* **EXERCISE DATA**
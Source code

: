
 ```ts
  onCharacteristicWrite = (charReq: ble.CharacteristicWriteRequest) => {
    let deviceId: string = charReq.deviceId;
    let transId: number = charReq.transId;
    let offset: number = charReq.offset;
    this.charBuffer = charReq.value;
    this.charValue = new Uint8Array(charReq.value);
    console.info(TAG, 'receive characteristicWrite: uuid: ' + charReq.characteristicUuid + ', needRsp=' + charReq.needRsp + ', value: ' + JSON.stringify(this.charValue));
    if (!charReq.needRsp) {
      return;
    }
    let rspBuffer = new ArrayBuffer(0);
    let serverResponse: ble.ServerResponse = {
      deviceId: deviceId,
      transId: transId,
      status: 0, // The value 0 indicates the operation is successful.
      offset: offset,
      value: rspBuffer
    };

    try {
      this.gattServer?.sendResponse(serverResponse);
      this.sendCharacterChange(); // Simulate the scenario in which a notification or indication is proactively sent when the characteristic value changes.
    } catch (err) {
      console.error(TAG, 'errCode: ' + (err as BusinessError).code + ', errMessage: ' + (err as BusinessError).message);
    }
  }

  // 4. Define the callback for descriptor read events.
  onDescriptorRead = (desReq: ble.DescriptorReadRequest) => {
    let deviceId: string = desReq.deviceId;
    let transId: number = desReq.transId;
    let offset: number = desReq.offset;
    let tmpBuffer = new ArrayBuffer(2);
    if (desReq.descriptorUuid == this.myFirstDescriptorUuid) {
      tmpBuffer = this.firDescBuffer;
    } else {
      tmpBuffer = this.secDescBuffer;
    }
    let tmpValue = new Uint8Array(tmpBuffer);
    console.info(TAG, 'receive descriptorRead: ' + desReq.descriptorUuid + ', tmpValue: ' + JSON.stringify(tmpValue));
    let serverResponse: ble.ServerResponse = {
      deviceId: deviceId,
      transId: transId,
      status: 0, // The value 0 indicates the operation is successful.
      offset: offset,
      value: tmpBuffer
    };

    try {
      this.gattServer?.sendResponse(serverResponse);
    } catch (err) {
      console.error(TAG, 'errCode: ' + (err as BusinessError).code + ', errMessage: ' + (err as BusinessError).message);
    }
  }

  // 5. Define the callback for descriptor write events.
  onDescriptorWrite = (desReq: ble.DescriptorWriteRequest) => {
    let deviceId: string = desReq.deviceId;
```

* **PROBLEM DESCRIPTION**
Only the lines with "events" are needed; find them in the records and copy each one.

* **RESULT**
  // 4. Define the callback for descriptor read events.
  // 5. Define the callback for descriptor write events.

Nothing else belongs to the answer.